In combustion, Liñán's flame speed provides the estimate of the upper limit for edge-flame propagation velocity, when the flame curvature is small. The formula is named after Amable Liñán. When the flame thickness is much smaller than the mixing-layer thickness through which the edge flame is propagating, a flame speed can be defined as the propagating speed of the flame front with respect to a region far ahead of the flame. For small flame curvatures (flame stretch), each point of the flame front propagates at a laminar planar premixed speed $S_L$ that depends on a local equivalence ratio $\phi$ just ahead of the flame.
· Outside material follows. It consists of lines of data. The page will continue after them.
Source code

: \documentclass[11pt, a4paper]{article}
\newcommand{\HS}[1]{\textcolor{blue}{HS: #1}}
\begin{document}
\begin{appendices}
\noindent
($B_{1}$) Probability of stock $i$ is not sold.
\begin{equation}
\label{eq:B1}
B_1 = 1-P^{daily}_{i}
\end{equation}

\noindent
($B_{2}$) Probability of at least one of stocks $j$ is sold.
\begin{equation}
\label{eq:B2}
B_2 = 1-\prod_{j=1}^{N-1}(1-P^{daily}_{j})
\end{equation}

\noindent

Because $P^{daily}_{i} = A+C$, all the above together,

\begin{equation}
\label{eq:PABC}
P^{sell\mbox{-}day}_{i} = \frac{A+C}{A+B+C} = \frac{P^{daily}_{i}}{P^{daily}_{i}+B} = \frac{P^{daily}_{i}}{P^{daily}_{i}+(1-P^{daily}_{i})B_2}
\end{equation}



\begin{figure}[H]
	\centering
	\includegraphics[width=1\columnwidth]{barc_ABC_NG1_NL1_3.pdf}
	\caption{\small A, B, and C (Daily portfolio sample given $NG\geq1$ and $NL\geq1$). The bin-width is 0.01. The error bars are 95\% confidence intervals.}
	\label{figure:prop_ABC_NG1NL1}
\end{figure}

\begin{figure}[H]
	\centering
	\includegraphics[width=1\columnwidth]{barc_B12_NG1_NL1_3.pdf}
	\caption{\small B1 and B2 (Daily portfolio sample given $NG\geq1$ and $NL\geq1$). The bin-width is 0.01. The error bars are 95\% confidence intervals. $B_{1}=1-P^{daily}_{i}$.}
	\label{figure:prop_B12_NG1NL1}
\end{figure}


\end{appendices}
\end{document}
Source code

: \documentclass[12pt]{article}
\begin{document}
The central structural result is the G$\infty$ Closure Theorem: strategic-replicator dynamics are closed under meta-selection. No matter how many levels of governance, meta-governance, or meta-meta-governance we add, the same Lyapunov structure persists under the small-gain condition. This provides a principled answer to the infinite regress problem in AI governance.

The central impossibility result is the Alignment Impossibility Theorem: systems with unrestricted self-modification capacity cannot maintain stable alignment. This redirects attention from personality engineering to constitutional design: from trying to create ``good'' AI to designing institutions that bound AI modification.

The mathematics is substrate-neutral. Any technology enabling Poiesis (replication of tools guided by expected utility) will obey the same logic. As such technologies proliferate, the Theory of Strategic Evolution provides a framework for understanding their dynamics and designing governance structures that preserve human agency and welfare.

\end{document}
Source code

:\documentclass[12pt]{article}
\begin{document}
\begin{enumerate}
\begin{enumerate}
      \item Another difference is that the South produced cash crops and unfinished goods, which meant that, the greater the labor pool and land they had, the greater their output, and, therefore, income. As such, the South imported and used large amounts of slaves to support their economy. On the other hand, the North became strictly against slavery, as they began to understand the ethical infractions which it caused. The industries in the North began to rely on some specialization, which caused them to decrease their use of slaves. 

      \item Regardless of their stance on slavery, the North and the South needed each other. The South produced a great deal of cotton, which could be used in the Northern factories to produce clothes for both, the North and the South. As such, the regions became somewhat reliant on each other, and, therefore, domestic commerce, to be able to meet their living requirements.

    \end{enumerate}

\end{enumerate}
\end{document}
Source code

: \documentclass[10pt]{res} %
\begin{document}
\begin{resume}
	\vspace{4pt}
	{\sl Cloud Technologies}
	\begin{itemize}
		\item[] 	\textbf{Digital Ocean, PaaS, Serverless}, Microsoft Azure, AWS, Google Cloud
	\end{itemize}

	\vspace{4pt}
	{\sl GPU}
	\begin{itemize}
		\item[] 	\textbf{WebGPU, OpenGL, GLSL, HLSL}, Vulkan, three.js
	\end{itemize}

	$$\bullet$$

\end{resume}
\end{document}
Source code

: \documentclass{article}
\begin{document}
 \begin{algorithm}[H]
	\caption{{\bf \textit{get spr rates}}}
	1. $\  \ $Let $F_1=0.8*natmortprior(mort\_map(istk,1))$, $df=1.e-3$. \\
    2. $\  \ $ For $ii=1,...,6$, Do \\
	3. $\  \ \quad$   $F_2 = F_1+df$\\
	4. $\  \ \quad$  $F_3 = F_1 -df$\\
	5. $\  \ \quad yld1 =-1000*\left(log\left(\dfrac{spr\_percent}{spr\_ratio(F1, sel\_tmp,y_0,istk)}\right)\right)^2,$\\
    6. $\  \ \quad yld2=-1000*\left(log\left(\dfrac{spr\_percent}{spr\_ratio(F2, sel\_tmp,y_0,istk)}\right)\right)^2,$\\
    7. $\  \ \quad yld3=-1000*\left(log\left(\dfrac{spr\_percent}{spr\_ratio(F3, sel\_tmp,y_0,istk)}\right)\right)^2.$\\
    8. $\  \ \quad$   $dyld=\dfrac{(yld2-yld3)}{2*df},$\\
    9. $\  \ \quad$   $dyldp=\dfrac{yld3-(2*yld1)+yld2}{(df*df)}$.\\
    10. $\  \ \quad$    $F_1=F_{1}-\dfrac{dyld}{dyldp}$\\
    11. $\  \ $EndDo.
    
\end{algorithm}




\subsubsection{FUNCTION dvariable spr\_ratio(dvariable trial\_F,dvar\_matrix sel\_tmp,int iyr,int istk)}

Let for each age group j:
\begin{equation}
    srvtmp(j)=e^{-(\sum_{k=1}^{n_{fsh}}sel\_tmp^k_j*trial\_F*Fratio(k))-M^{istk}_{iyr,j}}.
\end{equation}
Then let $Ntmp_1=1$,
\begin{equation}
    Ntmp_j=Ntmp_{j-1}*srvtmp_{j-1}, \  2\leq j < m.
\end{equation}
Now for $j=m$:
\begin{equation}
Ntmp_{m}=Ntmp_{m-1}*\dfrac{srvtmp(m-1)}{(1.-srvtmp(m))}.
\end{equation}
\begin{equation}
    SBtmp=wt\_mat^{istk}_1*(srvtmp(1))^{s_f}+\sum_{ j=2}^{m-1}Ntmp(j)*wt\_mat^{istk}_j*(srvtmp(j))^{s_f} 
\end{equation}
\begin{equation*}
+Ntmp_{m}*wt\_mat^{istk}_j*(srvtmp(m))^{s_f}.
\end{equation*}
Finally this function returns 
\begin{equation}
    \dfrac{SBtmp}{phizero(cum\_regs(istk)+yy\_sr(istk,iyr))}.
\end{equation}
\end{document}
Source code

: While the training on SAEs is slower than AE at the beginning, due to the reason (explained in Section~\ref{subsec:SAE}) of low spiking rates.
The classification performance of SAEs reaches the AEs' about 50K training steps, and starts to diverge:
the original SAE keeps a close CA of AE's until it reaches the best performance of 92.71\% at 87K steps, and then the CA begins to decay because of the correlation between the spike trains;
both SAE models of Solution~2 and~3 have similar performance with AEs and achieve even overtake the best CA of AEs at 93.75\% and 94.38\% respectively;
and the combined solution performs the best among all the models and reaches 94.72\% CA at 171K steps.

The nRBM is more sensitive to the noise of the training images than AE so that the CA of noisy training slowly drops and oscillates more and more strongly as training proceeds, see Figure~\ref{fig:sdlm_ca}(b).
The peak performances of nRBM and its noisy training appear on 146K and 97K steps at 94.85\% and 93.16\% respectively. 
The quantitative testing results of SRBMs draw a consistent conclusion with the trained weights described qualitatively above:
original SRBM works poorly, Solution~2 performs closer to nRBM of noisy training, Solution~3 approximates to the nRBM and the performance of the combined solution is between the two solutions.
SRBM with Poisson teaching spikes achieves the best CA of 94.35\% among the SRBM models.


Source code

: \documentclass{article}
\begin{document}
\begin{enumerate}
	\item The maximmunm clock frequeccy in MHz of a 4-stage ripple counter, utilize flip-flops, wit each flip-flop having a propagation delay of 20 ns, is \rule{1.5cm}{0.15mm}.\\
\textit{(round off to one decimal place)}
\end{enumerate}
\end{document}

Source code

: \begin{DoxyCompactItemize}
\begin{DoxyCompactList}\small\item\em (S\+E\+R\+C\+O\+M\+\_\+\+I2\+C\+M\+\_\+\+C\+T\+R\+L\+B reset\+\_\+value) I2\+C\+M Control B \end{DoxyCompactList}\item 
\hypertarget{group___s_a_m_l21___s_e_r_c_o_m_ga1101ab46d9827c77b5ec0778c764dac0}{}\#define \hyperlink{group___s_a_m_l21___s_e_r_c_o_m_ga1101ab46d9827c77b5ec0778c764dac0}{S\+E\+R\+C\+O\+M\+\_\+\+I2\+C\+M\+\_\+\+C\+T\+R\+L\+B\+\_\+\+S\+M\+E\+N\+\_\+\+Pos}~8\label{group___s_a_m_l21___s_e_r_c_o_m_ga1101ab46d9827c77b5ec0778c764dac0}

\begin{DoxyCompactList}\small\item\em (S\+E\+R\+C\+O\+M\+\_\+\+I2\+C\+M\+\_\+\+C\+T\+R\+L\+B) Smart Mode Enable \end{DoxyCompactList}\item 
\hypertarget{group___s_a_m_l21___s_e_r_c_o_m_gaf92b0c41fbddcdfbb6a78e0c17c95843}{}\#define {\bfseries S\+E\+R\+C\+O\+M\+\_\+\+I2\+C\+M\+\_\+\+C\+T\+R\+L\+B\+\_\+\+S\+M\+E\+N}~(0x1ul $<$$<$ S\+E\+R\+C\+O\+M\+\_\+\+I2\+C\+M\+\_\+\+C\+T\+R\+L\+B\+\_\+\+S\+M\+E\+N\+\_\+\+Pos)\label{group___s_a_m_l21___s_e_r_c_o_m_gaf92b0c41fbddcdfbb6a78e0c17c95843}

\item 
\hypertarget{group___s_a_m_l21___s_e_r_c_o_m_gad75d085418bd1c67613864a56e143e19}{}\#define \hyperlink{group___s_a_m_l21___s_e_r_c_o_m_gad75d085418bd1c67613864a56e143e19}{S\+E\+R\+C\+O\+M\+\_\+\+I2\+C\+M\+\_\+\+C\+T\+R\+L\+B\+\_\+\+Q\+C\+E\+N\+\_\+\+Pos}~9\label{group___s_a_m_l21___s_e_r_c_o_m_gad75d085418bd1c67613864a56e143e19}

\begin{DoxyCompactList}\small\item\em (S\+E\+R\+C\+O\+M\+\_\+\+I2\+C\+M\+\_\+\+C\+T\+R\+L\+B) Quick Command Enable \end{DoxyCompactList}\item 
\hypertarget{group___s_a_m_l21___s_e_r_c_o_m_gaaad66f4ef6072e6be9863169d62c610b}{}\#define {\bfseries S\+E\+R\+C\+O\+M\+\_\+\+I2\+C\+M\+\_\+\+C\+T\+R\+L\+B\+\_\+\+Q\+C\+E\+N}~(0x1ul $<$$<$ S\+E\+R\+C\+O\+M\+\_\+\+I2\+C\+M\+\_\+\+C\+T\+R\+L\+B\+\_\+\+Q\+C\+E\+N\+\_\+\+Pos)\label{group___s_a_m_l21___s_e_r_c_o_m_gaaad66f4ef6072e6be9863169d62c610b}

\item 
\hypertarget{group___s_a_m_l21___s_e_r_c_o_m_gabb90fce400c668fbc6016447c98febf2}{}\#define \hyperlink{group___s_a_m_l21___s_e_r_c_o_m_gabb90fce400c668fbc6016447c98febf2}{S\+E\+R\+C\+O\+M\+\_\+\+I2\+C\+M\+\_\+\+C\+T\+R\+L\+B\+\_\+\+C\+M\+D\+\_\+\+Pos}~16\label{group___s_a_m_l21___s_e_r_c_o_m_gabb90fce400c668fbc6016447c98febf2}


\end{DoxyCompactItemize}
However, the flame front as a whole do not propagate at a speed $S_L$ since the mixture ahead of the flame front undergoes thermal expansion due to the heating by the flame front, that aids the flame front to propagate faster with respect to the region far ahead from the flame front. Liñán estimated the edge flame speed to be:
$\frac{U}{S_L^0} \sim \left(\frac{\rho_u}{\rho_b}\right)^{1/2},$

where $\rho_u$ and $\rho_b$ is the density of the fluid far upstream and far downstream of the flame front. Here $S_L^0$ is the stoichiometric value ($\phi=1$) of the planar speed. Due to the thermal expansion, streamlines diverges as it approaches the flame and a pressure builds just ahead of the flame.

The scaling law for the flame speed was verified experimentally In constant density approximation, this influence due to density variations disappear and the upper limit of the edge flame speed is given by the maximum value of $S_L$.